--- INFORMATION PROVIDED Enclosed Below ---

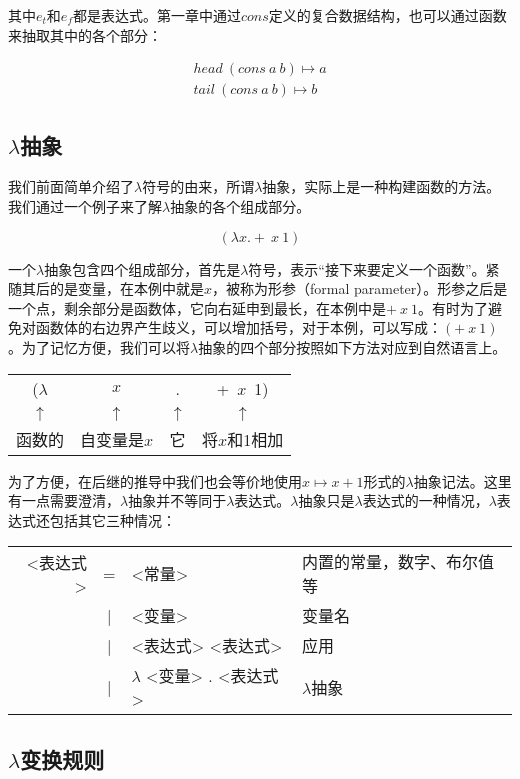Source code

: \documentclass[UTF8]{article}
\begin{document}
其中$e_t$和$e_f$都是表达式。第一章中通过$cons$定义的复合数据结构，也可以通过函数来抽取其中的各个部分：

\[
\begin{array}{l}
head\ (cons\ a\ b) \mapsto a \\
tail\ (cons\ a\ b) \mapsto b
\end{array}
\]

\subsection{$\lambda$抽象}

我们前面简单介绍了$\lambda$符号的由来，所谓$\lambda$抽象，实际上是一种构建函数的方法。我们通过一个例子来了解$\lambda$抽象的各个组成部分。

\[
(\lambda x . +\ x\ 1)
\]

一个$\lambda$抽象包含四个组成部分，首先是$\lambda$符号，表示“接下来要定义一个函数”。紧随其后的是变量，在本例中就是$x$，被称为形参（formal parameter）。形参之后是一个点，剩余部分是函数体，它向右延申到最长，在本例中是$+\ x\ 1$。有时为了避免对函数体的右边界产生歧义，可以增加括号，对于本例，可以写成：$(+\ x\ 1)$。为了记忆方便，我们可以将$\lambda$抽象的四个部分按照如下方法对应到自然语言上。

\begin{tabular}{cccc}
($\lambda$ & $x$ & . & +\  $x$\ 1) \\
$\uparrow$ & $\uparrow$ & $\uparrow$ & $\uparrow$ \\
函数的 & 自变量是$x$ & 它 & 将$x$和1相加 \\
\end{tabular}

为了方便，在后继的推导中我们也会等价地使用$x \mapsto x + 1$形式的$\lambda$抽象记法。这里有一点需要澄清，$\lambda$抽象并不等同于$\lambda$表达式。$\lambda$抽象只是$\lambda$表达式的一种情况，$\lambda$表达式还包括其它三种情况：

\begin{tabular}{rcll}
<表达式> & = & <常量> & 内置的常量，数字、布尔值等 \\
        & | & <变量> & 变量名 \\
        & | & <表达式> <表达式> & 应用 \\
        & | & $\lambda$ <变量> . <表达式> & $\lambda$抽象
\end{tabular}

\subsection{$\lambda$变换规则}
\end{document}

--- End of Enclosed INFORMATION PROVIDED ---

**ABOUT THIS TASK**: Wherever the word "tabular" turns up in the material, copy the whole line.

**EXPECTED ANSWER**:
\begin{tabular}{cccc}
\end{tabular}
\begin{tabular}{rcll}
\end{tabular}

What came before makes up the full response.